▼
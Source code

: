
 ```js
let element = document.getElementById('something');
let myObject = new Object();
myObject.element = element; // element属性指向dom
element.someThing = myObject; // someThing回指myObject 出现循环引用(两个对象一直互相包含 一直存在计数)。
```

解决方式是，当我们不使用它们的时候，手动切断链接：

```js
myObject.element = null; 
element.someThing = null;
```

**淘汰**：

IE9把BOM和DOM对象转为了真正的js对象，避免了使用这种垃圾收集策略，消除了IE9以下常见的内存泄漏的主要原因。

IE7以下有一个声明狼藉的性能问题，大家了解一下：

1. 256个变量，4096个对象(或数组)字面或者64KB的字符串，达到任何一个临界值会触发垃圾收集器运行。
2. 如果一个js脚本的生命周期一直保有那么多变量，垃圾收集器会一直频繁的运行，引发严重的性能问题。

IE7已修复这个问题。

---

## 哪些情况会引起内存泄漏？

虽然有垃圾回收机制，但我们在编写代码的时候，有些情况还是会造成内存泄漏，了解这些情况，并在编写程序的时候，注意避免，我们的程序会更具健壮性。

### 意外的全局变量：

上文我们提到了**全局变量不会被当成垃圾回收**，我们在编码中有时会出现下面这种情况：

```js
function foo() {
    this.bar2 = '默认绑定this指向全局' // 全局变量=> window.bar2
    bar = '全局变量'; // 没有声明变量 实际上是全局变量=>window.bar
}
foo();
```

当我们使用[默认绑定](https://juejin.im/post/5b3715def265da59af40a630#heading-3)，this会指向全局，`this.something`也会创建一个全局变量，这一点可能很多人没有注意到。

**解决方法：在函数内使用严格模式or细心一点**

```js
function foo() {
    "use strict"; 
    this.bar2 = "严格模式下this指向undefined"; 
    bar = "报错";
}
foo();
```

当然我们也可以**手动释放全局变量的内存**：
▲
| Problem to work on |
The records above are to be copied out exactly, line for line.

| Answer to the exercise |
Source code

:
 ```js
let element = document.getElementById('something');
let myObject = new Object();
myObject.element = element; // element属性指向dom
element.someThing = myObject; // someThing回指myObject 出现循环引用(两个对象一直互相包含 一直存在计数)。
```

解决方式是，当我们不使用它们的时候，手动切断链接：

```js
myObject.element = null; 
element.someThing = null;
```

**淘汰**：

IE9把BOM和DOM对象转为了真正的js对象，避免了使用这种垃圾收集策略，消除了IE9以下常见的内存泄漏的主要原因。

IE7以下有一个声明狼藉的性能问题，大家了解一下：

1. 256个变量，4096个对象(或数组)字面或者64KB的字符串，达到任何一个临界值会触发垃圾收集器运行。
2. 如果一个js脚本的生命周期一直保有那么多变量，垃圾收集器会一直频繁的运行，引发严重的性能问题。

IE7已修复这个问题。

---

## 哪些情况会引起内存泄漏？

虽然有垃圾回收机制，但我们在编写代码的时候，有些情况还是会造成内存泄漏，了解这些情况，并在编写程序的时候，注意避免，我们的程序会更具健壮性。

### 意外的全局变量：

上文我们提到了**全局变量不会被当成垃圾回收**，我们在编码中有时会出现下面这种情况：

```js
function foo() {
    this.bar2 = '默认绑定this指向全局' // 全局变量=> window.bar2
    bar = '全局变量'; // 没有声明变量 实际上是全局变量=>window.bar
}
foo();
```

当我们使用[默认绑定](https://juejin.im/post/5b3715def265da59af40a630#heading-3)，this会指向全局，`this.something`也会创建一个全局变量，这一点可能很多人没有注意到。

**解决方法：在函数内使用严格模式or细心一点**

```js
function foo() {
    "use strict"; 
    this.bar2 = "严格模式下this指向undefined"; 
    bar = "报错";
}
foo();
```

当然我们也可以**手动释放全局变量的内存**：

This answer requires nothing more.